Ohio regulators need to act
The Ohio utilities that purchase power from OVEC are imprudently buying polluting, expensive electricity—and the H.B. 6 coal subsidies shield them from those costs.
FirstEnergy, the utility that bribed H.B. 6 into existence, still has subsidiaries that are OVEC shareholders and benefit from the subsidy. The PUCO has been slow to hold FirstEnergy accountable for how ratepayer dollars are spent and other issues related to the bribery scheme that gave Ohioans H.B. 6. It also has been slow to move on audits addressing OVEC coal plants’ uneconomic operations and investigating utility decisions to purchase expensive power on the ratepayers’ dime.
A draft 2020 PUCO-commissioned audit found that “keeping the plants running does not seem to be in the best interests of the ratepayers,” but that assertion was missing from the final version at the request of a PUCO staffer who asked the auditors to use a “milder tone.” The PUCO needs to be less concerned with tone and more concerned with holding utilities accountable and ensuring utility consumers are not paying for wasteful spending.
Last November, the Michigan Public Service Commission found that OVEC’s costs exceed the market price of electricity by tens of millions of dollars and warned that American Electric Power’s local utility may not be able to pass all its OVEC losses that are “incurred because of imprudent” decisions onto customers.
Ohio utilities’ overspending on OVEC electricity and relying on coal subsides to defray their losses is driving up costs for ratepayers and stifling competition from lower-cost resources. It’s time that the PUCO stopped letting Ohio utilities use Ohio ratepayers as a piggy bank for their uneconomic spending and poor decision making.
OVEC coal plants need to go, and so does H.B. 6
Ohio should follow the example of other Midwestern states that are shutting down coal plants and replacing them with lower-cost renewables and efficiency. Robust energy efficiency and renewable energy investments would help provide low-cost, pollution-free electricity for Ohioans and create new jobs and economic opportunities at the same time.
The recently passed federal Inflation Reduction Act (IRA) provides significant incentives and funding for cost-saving weatherization, efficiency and renewable energy, with bigger incentives for low-income households.
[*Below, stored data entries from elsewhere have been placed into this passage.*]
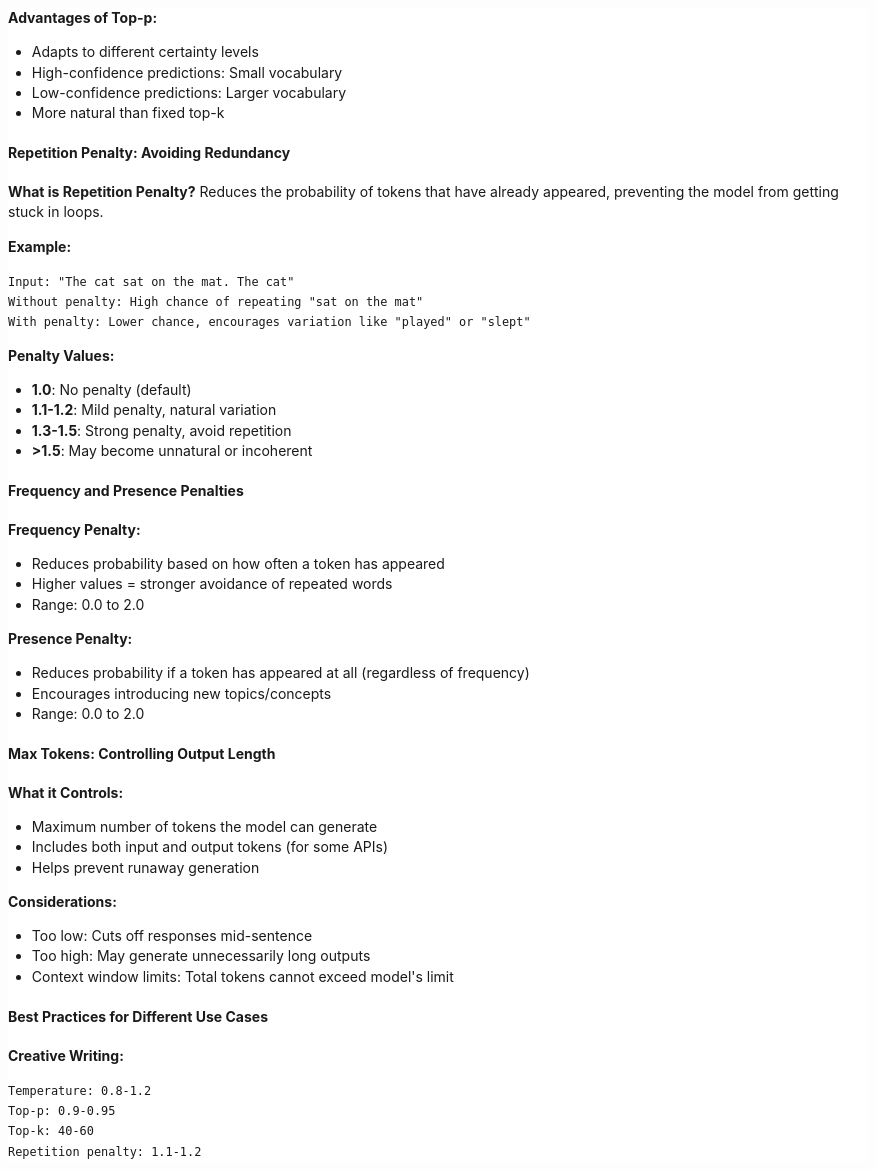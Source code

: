 **Advantages of Top-p:**
- Adapts to different certainty levels
- High-confidence predictions: Small vocabulary
- Low-confidence predictions: Larger vocabulary
- More natural than fixed top-k

#### Repetition Penalty: Avoiding Redundancy

**What is Repetition Penalty?**
Reduces the probability of tokens that have already appeared, preventing the model from getting stuck in loops.

**Example:**
```
Input: "The cat sat on the mat. The cat"
Without penalty: High chance of repeating "sat on the mat"
With penalty: Lower chance, encourages variation like "played" or "slept"
```

**Penalty Values:**
- **1.0**: No penalty (default)
- **1.1-1.2**: Mild penalty, natural variation
- **1.3-1.5**: Strong penalty, avoid repetition
- **>1.5**: May become unnatural or incoherent

#### Frequency and Presence Penalties

**Frequency Penalty:**
- Reduces probability based on how often a token has appeared
- Higher values = stronger avoidance of repeated words
- Range: 0.0 to 2.0

**Presence Penalty:**
- Reduces probability if a token has appeared at all (regardless of frequency)
- Encourages introducing new topics/concepts
- Range: 0.0 to 2.0

#### Max Tokens: Controlling Output Length

**What it Controls:**
- Maximum number of tokens the model can generate
- Includes both input and output tokens (for some APIs)
- Helps prevent runaway generation

**Considerations:**
- Too low: Cuts off responses mid-sentence
- Too high: May generate unnecessarily long outputs
- Context window limits: Total tokens cannot exceed model's limit

#### Best Practices for Different Use Cases

**Creative Writing:**
```
Temperature: 0.8-1.2
Top-p: 0.9-0.95
Top-k: 40-60
Repetition penalty: 1.1-1.2
```
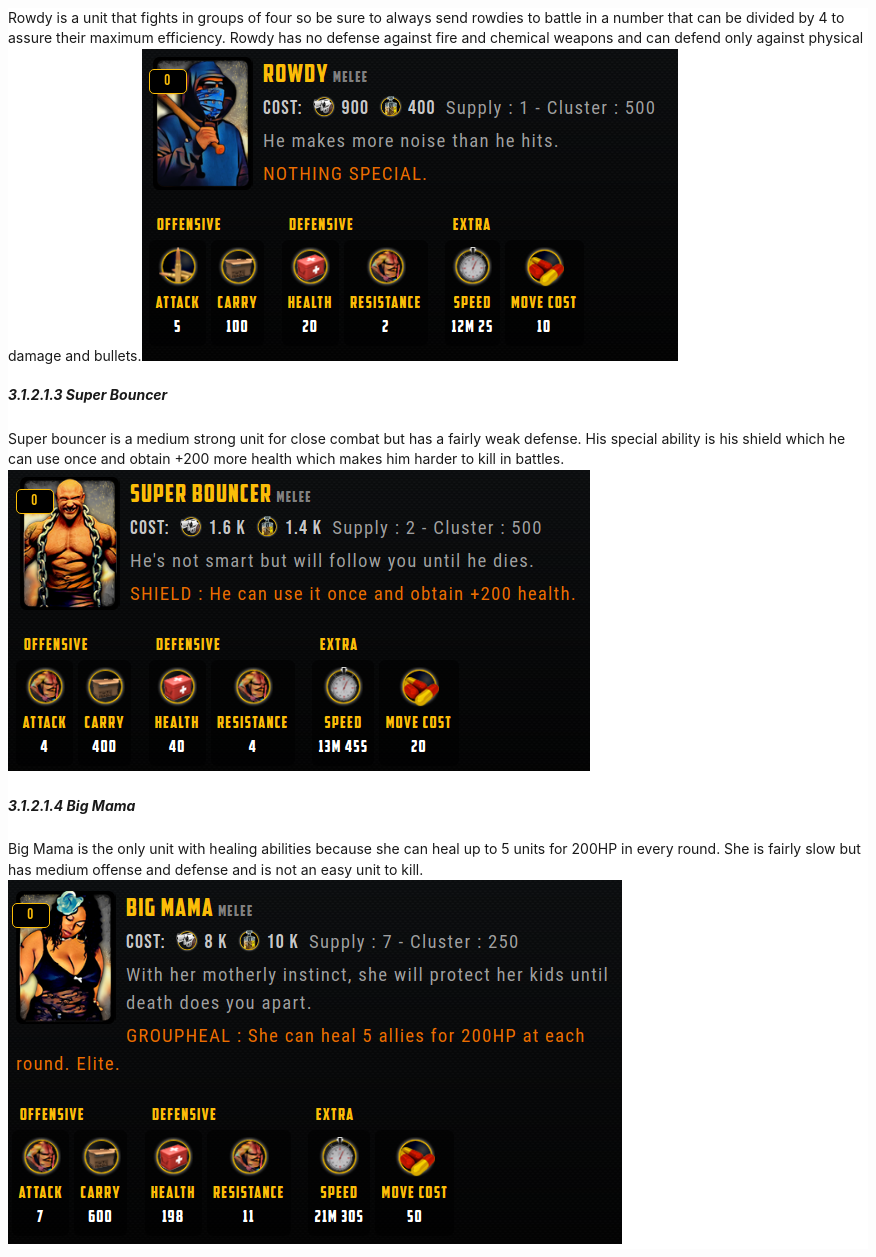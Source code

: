 Rowdy is a unit that fights in groups of four so be sure to always send rowdies to battle in a number that can be divided by 4 to assure their maximum efficiency. Rowdy has no defense against fire and chemical weapons and can defend only against physical damage and bullets.![](/img/help/image125.png)

##### 3.1.2.1.3 Super Bouncer

Super bouncer is a medium strong unit for close combat but has a fairly weak defense. His special ability is his shield which he can use once and obtain +200 more health which makes him harder to kill in battles.![](/img/help/image54.png)

##### 3.1.2.1.4 Big Mama

Big Mama is the only unit with healing abilities because she can heal up to 5 units for 200HP in every round. She is fairly slow but has medium offense and defense and is not an easy unit to kill.![](/img/help/image19.png)
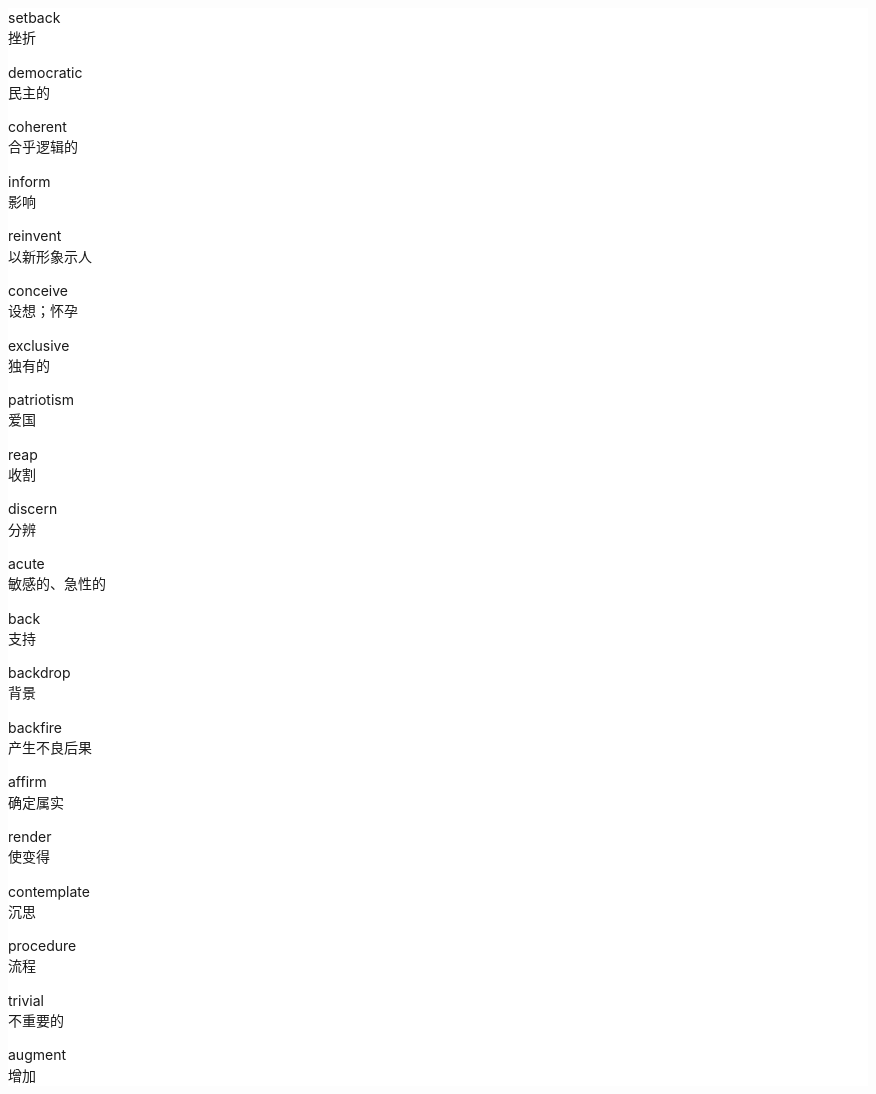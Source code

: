 setback  
挫折

democratic  
民主的

coherent  
合乎逻辑的

inform  
影响

reinvent  
以新形象示人

conceive  
设想；怀孕

exclusive  
独有的

patriotism  
爱国

reap  
收割

discern  
分辨

acute  
敏感的、急性的

back  
支持

backdrop  
背景

backfire  
产生不良后果

affirm  
确定属实

render  
使变得

contemplate  
沉思

procedure  
流程

trivial  
不重要的

augment  
增加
But for Ohioans to be able to take full advantage of the IRA, state lawmakers must completely repeal H.B. 6 to ensure that cheaper, cleaner resources can compete and grow. Removing H.B. 6’s obstacles to a clean energy transition and its subsidies for OVEC’s uneconomic coal plants will help Ohio make the most of this historic moment and get back on track to mitigate climate change, protect public health, and make energy more affordable.
This column is the last one Meghan Hassett wrote as the Union of Concerned Scientists’ Midwest clean energy advocate. She is now the Midwest campaign manager at the Natural Resources Defense Council.